WORK ITEM -
Look through the listing below and report how many lines contain "about", as a bare number.

RECORDS TO USE -
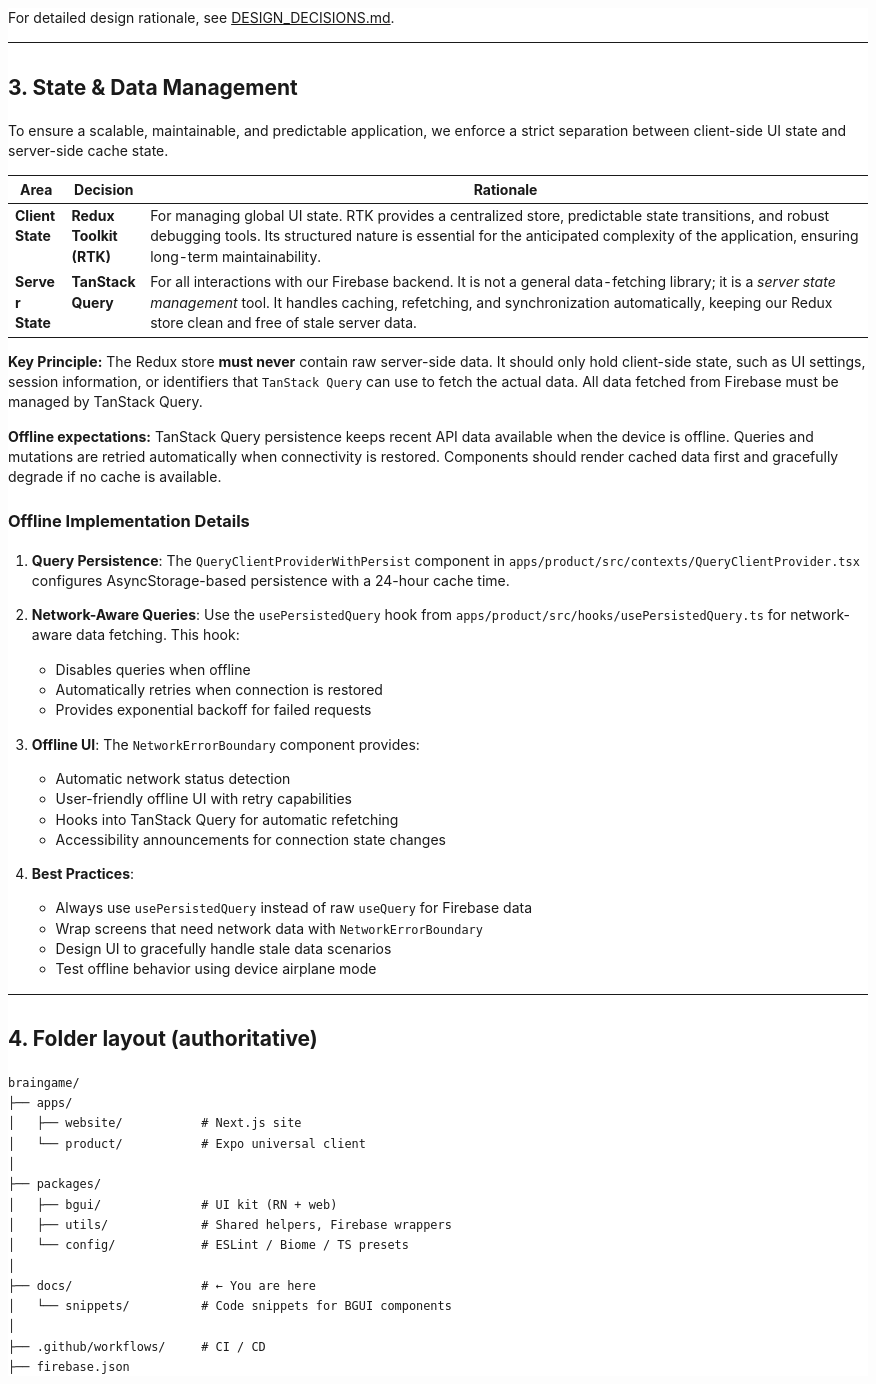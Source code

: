 For detailed design rationale, see [DESIGN_DECISIONS.md](./DESIGN_DECISIONS.md).

---

## 3. State & Data Management

To ensure a scalable, maintainable, and predictable application, we enforce a strict separation between client-side UI state and server-side cache state.

| Area           | Decision                | Rationale                                                                                                                                                                                                                                   |
| -------------- | ----------------------- | ------------------------------------------------------------------------------------------------------------------------------------------------------------------------------------------------------------------------------------------- |
| **Client State** | **Redux Toolkit (RTK)** | For managing global UI state. RTK provides a centralized store, predictable state transitions, and robust debugging tools. Its structured nature is essential for the anticipated complexity of the application, ensuring long-term maintainability. |
| **Server State** | **TanStack Query**      | For all interactions with our Firebase backend. It is not a general data-fetching library; it is a *server state management* tool. It handles caching, refetching, and synchronization automatically, keeping our Redux store clean and free of stale server data.   |

**Key Principle:** The Redux store **must never** contain raw server-side data. It should only hold client-side state, such as UI settings, session information, or identifiers that `TanStack Query` can use to fetch the actual data. All data fetched from Firebase must be managed by TanStack Query.

**Offline expectations:** TanStack Query persistence keeps recent API data available when the device is offline. Queries and mutations are retried automatically when connectivity is restored. Components should render cached data first and gracefully degrade if no cache is available.

### Offline Implementation Details

1. **Query Persistence**: The `QueryClientProviderWithPersist` component in `apps/product/src/contexts/QueryClientProvider.tsx` configures AsyncStorage-based persistence with a 24-hour cache time.

2. **Network-Aware Queries**: Use the `usePersistedQuery` hook from `apps/product/src/hooks/usePersistedQuery.ts` for network-aware data fetching. This hook:
   - Disables queries when offline
   - Automatically retries when connection is restored
   - Provides exponential backoff for failed requests

3. **Offline UI**: The `NetworkErrorBoundary` component provides:
   - Automatic network status detection
   - User-friendly offline UI with retry capabilities
   - Hooks into TanStack Query for automatic refetching
   - Accessibility announcements for connection state changes

4. **Best Practices**:
   - Always use `usePersistedQuery` instead of raw `useQuery` for Firebase data
   - Wrap screens that need network data with `NetworkErrorBoundary`
   - Design UI to gracefully handle stale data scenarios
   - Test offline behavior using device airplane mode

---

## 4. Folder layout (authoritative)

```text
braingame/
├── apps/
│   ├── website/           # Next.js site
│   └── product/           # Expo universal client
│
├── packages/
│   ├── bgui/              # UI kit (RN + web)
│   ├── utils/             # Shared helpers, Firebase wrappers
│   └── config/            # ESLint / Biome / TS presets
│
├── docs/                  # ← You are here
│   └── snippets/          # Code snippets for BGUI components
│
├── .github/workflows/     # CI / CD
├── firebase.json
```
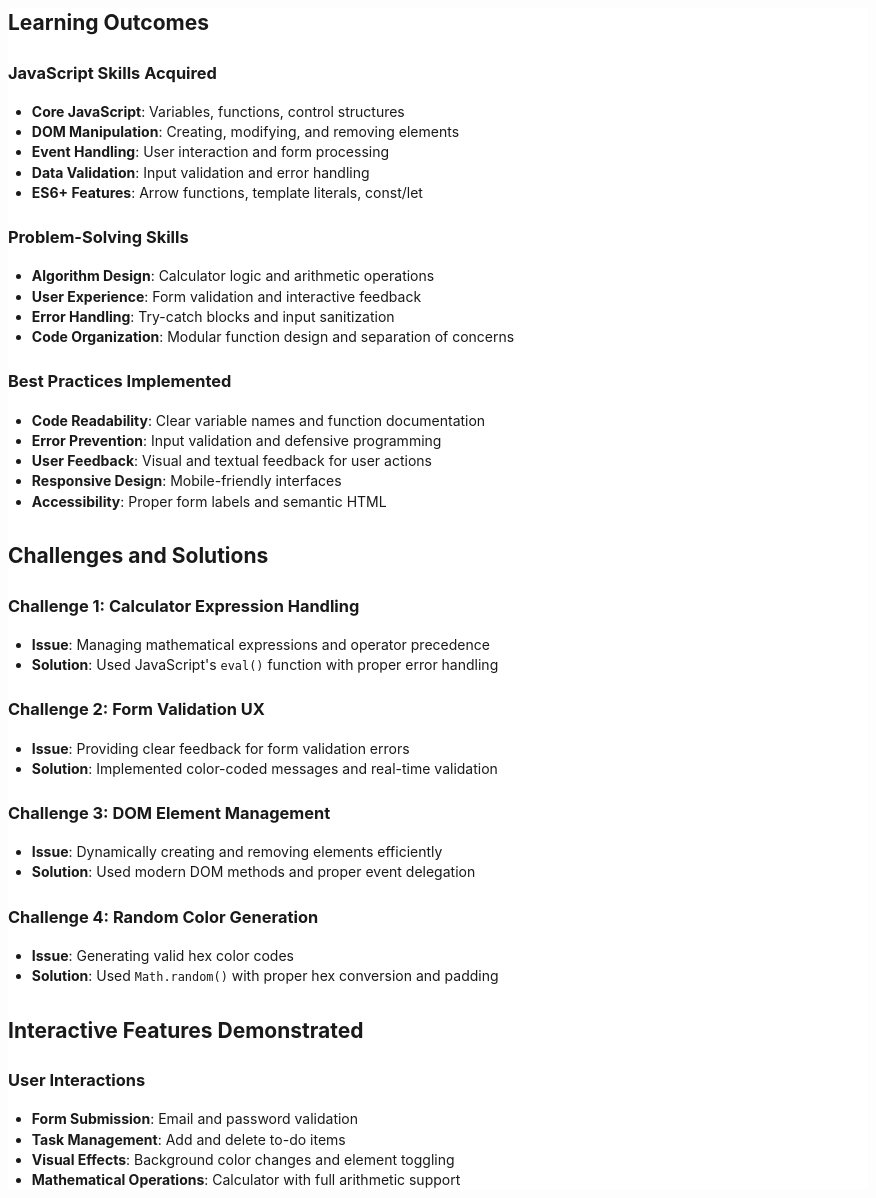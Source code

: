 ## Learning Outcomes

### JavaScript Skills Acquired
- **Core JavaScript**: Variables, functions, control structures
- **DOM Manipulation**: Creating, modifying, and removing elements
- **Event Handling**: User interaction and form processing
- **Data Validation**: Input validation and error handling
- **ES6+ Features**: Arrow functions, template literals, const/let

### Problem-Solving Skills
- **Algorithm Design**: Calculator logic and arithmetic operations
- **User Experience**: Form validation and interactive feedback
- **Error Handling**: Try-catch blocks and input sanitization
- **Code Organization**: Modular function design and separation of concerns

### Best Practices Implemented
- **Code Readability**: Clear variable names and function documentation
- **Error Prevention**: Input validation and defensive programming
- **User Feedback**: Visual and textual feedback for user actions
- **Responsive Design**: Mobile-friendly interfaces
- **Accessibility**: Proper form labels and semantic HTML

## Challenges and Solutions

### Challenge 1: Calculator Expression Handling
- **Issue**: Managing mathematical expressions and operator precedence
- **Solution**: Used JavaScript's `eval()` function with proper error handling

### Challenge 2: Form Validation UX
- **Issue**: Providing clear feedback for form validation errors
- **Solution**: Implemented color-coded messages and real-time validation

### Challenge 3: DOM Element Management
- **Issue**: Dynamically creating and removing elements efficiently
- **Solution**: Used modern DOM methods and proper event delegation

### Challenge 4: Random Color Generation
- **Issue**: Generating valid hex color codes
- **Solution**: Used `Math.random()` with proper hex conversion and padding

## Interactive Features Demonstrated

### User Interactions
- **Form Submission**: Email and password validation
- **Task Management**: Add and delete to-do items
- **Visual Effects**: Background color changes and element toggling
- **Mathematical Operations**: Calculator with full arithmetic support
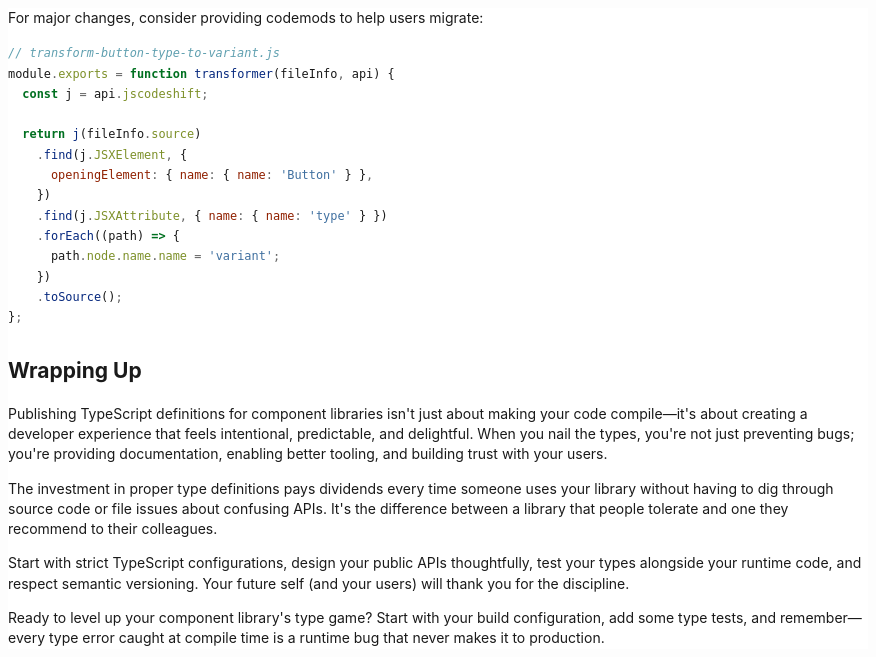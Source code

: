 For major changes, consider providing codemods to help users migrate:

```javascript
// transform-button-type-to-variant.js
module.exports = function transformer(fileInfo, api) {
  const j = api.jscodeshift;

  return j(fileInfo.source)
    .find(j.JSXElement, {
      openingElement: { name: { name: 'Button' } },
    })
    .find(j.JSXAttribute, { name: { name: 'type' } })
    .forEach((path) => {
      path.node.name.name = 'variant';
    })
    .toSource();
};
```

## Wrapping Up

Publishing TypeScript definitions for component libraries isn't just about making your code compile—it's about creating a developer experience that feels intentional, predictable, and delightful. When you nail the types, you're not just preventing bugs; you're providing documentation, enabling better tooling, and building trust with your users.

The investment in proper type definitions pays dividends every time someone uses your library without having to dig through source code or file issues about confusing APIs. It's the difference between a library that people tolerate and one they recommend to their colleagues.

Start with strict TypeScript configurations, design your public APIs thoughtfully, test your types alongside your runtime code, and respect semantic versioning. Your future self (and your users) will thank you for the discipline.

Ready to level up your component library's type game? Start with your build configuration, add some type tests, and remember—every type error caught at compile time is a runtime bug that never makes it to production.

ANSWER BELOW -
2